低い声が、胸に響く。何を言うつもりなのだろう。警戒しながら身構えていると、殿下はまっすぐわたしを見つめる。


「お前は信じられないだろうが、俺は国を変えるために力が欲しい。お前は現代の知識を持っているらしいから、使えるなら使いたい。それだけだ」

「……それだけって、ずいぶん冷たいですね」


 そう返すと、彼は微かに口角を上げる。まるで笑ってはいないが、わたしを試すような表情だ。


「それとも、“俺が優しい言葉をかけてくれる”とでも思っていたか?」

「そんなわけ……ない、です」


 嘘だ。ちょっとくらい期待した自分が情けない。でも、この人がやたら冷淡なのは、もしかしたら何か理由があるのかもしれない。わたしは思い切って尋ねる。


「殿下は、いつもそうやって冷たく振る舞うんですか? ご自分の気持ちを抑えてるように見えるけど……」

「俺の気持ち? 王族はそんなもの必要ない。それより、お前は自分の安全を心配したらどうだ」


 そう言い捨てられてしまえば、もうこれ以上踏み込めない。……やっぱり簡単には本心を話してくれそうにないな。

 でも、それでもいい。わたしはわたしのやり方で、この国を何とかできるか試してみたい。それが、この異世界に突然飛ばされたわたしが生き延びるための唯一の道かもしれない。

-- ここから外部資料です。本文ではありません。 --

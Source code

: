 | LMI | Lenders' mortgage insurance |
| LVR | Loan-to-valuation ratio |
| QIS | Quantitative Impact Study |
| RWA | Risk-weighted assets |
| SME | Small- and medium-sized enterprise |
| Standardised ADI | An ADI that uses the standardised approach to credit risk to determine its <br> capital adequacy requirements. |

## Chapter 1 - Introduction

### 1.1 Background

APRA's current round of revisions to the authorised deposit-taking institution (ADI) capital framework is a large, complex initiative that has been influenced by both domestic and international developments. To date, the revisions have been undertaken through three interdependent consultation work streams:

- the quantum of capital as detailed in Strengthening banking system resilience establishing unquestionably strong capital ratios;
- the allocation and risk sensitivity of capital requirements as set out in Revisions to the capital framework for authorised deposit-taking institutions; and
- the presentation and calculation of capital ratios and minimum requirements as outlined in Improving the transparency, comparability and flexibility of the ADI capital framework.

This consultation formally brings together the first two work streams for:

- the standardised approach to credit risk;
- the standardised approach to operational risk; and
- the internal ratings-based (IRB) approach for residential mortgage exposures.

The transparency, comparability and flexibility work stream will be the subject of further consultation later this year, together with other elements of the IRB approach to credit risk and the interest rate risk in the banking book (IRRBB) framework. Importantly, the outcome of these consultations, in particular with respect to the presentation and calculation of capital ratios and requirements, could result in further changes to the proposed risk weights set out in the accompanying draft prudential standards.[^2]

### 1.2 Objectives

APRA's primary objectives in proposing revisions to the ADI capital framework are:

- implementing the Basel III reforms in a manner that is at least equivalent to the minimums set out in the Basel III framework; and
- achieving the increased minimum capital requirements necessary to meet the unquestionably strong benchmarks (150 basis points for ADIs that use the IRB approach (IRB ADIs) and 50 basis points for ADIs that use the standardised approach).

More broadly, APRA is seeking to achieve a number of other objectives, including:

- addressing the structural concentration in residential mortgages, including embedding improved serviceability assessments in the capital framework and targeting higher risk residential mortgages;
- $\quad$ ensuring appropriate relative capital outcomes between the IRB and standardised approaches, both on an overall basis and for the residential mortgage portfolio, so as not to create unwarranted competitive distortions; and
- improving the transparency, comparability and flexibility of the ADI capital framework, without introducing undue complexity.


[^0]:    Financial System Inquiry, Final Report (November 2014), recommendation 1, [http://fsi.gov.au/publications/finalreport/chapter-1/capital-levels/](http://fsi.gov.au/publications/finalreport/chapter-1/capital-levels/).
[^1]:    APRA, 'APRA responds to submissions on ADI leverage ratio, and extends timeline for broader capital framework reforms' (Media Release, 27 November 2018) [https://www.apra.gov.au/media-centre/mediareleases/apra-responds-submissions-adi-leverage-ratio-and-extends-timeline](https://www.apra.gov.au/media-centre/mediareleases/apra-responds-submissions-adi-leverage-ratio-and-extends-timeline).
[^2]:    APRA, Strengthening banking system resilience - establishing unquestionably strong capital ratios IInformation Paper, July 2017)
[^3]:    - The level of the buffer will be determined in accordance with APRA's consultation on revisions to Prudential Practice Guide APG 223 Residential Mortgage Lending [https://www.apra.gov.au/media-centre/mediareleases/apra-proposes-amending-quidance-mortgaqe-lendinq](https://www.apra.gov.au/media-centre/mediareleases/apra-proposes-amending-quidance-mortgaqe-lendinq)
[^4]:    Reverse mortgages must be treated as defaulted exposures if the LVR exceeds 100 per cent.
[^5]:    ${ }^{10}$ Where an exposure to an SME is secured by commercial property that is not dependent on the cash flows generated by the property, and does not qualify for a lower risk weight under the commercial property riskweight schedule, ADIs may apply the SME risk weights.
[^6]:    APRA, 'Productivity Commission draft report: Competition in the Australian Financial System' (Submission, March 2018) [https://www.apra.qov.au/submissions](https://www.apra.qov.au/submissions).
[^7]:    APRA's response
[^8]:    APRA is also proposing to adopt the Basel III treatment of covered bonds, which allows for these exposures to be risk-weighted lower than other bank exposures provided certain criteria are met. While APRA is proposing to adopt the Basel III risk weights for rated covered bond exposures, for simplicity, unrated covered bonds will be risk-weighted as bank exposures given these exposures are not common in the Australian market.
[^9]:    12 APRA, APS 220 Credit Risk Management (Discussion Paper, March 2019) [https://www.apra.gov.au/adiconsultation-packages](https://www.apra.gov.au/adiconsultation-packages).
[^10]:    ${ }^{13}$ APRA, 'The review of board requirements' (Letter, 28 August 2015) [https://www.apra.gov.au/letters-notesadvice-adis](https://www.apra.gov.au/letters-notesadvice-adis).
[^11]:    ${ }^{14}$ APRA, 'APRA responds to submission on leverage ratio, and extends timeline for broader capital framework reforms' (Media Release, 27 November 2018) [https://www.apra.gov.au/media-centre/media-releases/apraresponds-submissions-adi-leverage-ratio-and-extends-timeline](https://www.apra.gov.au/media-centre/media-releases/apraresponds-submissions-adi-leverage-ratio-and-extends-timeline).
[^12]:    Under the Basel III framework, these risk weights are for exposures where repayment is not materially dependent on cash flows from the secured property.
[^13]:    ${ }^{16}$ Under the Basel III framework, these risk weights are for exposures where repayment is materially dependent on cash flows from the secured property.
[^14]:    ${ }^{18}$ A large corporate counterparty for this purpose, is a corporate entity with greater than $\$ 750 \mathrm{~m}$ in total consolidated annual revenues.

「……わかりました。だったら、信じてくださいとは言いませんが、わたしにできることをやらせてください。そうすれば、あなたの国にとってメリットがあるはずですから」

「……ふん。いいだろう」


 殿下は視線をそらしながら、まるで独り言のように呟く。

「お前が本当に役に立つなら、俺が守ってやる」


 すごく頼りになる言葉のはずなのに、どうしてだろう。心がちくりと痛む。彼が“守る”と言うのは、あくまで“道具”としてわたしを利用するということかもしれないから。

 だけど、今はそれでもいい。利用される形でも、やるべきことをやって、この国を変える。その中で、わたしは“破滅の呪い”なんてものは存在しないと証明してみせる。そうすれば、今の宰相派の陰謀を打ち破って、少しでも庶民が楽に暮らせる世の中に近づくんじゃないか。

 互いの思惑が一致しているかどうかはわからない。だけど、いまはこの第一王子・レオナールと手を組むしかない。部屋を出ていく彼の背中を見つめながら、わたしは心に誓う。


「……やります。数字は嘘をつかないもの。絶対に、わたしが証明してみせる」

 そう、小さく口の中でつぶやいて。


________________________________________


 深夜、わたしはベッドに潜り込んでも神経が高ぶって眠れない。今日の出来事が濃すぎて、頭が追いつかない。突然異世界に来たかと思えば、破滅の呪いだの何だの。挙げ句の果てに「俺のものになれ」と宣言した冷徹王子。


「……何なのよ、本当に……」


 思わずため息がこぼれる。だけど、不思議と希望も少しだけ湧いている。この世界が経済破綻寸前というのは最悪だけど、少なくとも課題がはっきりしているぶん、やることは明確だ。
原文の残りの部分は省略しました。